116 3rd St SE
Cedar Rapids, Iowa 52401
A Linn County supervisor’s trip to Antarctica nearly froze the county’s budget last week.
Supervisor Stacey Walker was on his way back from a personal trip to Antarctica when he tried to join the Board of Supervisors’ meeting by phone. At issue was a vote on Linn County’s Fiscal Year 2023 budget.
Walker and Supervisor Ben Rogers supported the budget. Supervisor Louie Zumbach opposed it, due to salary increases for county staff he saw as excessive. But before the final vote could be taken, Walker’s phone connection dropped. Flight delays prevented him from calling in from Orlando, as planned.
Facing a budget deadline, had the board locked up 1-1, the county’s budget would have reverted to current 2022 spending levels. But presented with a bad situation, Zumbach voted yes. The budget passed and a stalemate was avoided. We appreciate Zumbach’s willingness to be flexible and regret that Walker put his colleague in that position.
We think this unusual situation raises a couple of issues.
We're not advocating that elected officials be banned from going on a trip of a lifetime.
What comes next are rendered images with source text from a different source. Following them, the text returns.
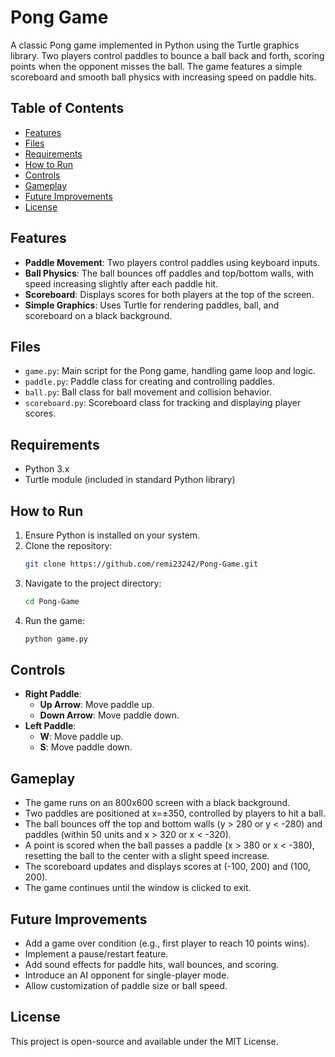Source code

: # Pong Game

A classic Pong game implemented in Python using the Turtle graphics library. Two players control paddles to bounce a ball back and forth, scoring points when the opponent misses the ball. The game features a simple scoreboard and smooth ball physics with increasing speed on paddle hits.

## Table of Contents
- [Features](#features)
- [Files](#files)
- [Requirements](#requirements)
- [How to Run](#how-to-run)
- [Controls](#controls)
- [Gameplay](#gameplay)
- [Future Improvements](#future-improvements)
- [License](#license)

## Features

- **Paddle Movement**: Two players control paddles using keyboard inputs.
- **Ball Physics**: The ball bounces off paddles and top/bottom walls, with speed increasing slightly after each paddle hit.
- **Scoreboard**: Displays scores for both players at the top of the screen.
- **Simple Graphics**: Uses Turtle for rendering paddles, ball, and scoreboard on a black background.

## Files

- `game.py`: Main script for the Pong game, handling game loop and logic.
- `paddle.py`: Paddle class for creating and controlling paddles.
- `ball.py`: Ball class for ball movement and collision behavior.
- `scoreboard.py`: Scoreboard class for tracking and displaying player scores.

## Requirements

- Python 3.x
- Turtle module (included in standard Python library)

## How to Run

1. Ensure Python is installed on your system.
2. Clone the repository:
   ```bash
   git clone https://github.com/remi23242/Pong-Game.git
   ```
3. Navigate to the project directory:
   ```bash
   cd Pong-Game
   ```
4. Run the game:
   ```bash
   python game.py
   ```

## Controls

- **Right Paddle**:
  - **Up Arrow**: Move paddle up.
  - **Down Arrow**: Move paddle down.
- **Left Paddle**:
  - **W**: Move paddle up.
  - **S**: Move paddle down.

## Gameplay

- The game runs on an 800x600 screen with a black background.
- Two paddles are positioned at x=±350, controlled by players to hit a ball.
- The ball bounces off the top and bottom walls (y > 280 or y < -280) and paddles (within 50 units and x > 320 or x < -320).
- A point is scored when the ball passes a paddle (x > 380 or x < -380), resetting the ball to the center with a slight speed increase.
- The scoreboard updates and displays scores at (-100, 200) and (100, 200).
- The game continues until the window is clicked to exit.

## Future Improvements

- Add a game over condition (e.g., first player to reach 10 points wins).
- Implement a pause/restart feature.
- Add sound effects for paddle hits, wall bounces, and scoring.
- Introduce an AI opponent for single-player mode.
- Allow customization of paddle size or ball speed.

## License

This project is open-source and available under the MIT License.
But that said, the budgeting process is the most important responsibility county supervisors have. A stalemate in this case would have wasted months of work by county officials and staff. It’s fair and reasonable for constituents to expect supervisors to be on the job at critical moments in that process, such as the final vote approving a budget. We understand Walker made a plan to participate, but anyone who has flown knows how delays and other problems can ruin the best-laid plans.
Second, this underscores the need for a five-member Board of Supervisors. Had the Linn County board still consisted of five members, as it did until before a vote to shrink the board in 2016, the problem likely could have been avoided. And the next time a supervisor can’t make a meeting or a crucial vote, it might not be due to personal travel. An emergency, a health issue or any number of scenarios could leave the board with a bare two-member quorum.
Fortunately, in this case, all’s well that ends well. But in the future, supervisors should consider their responsibilities to constituents and voters should be given a chance to rethink the board’s size.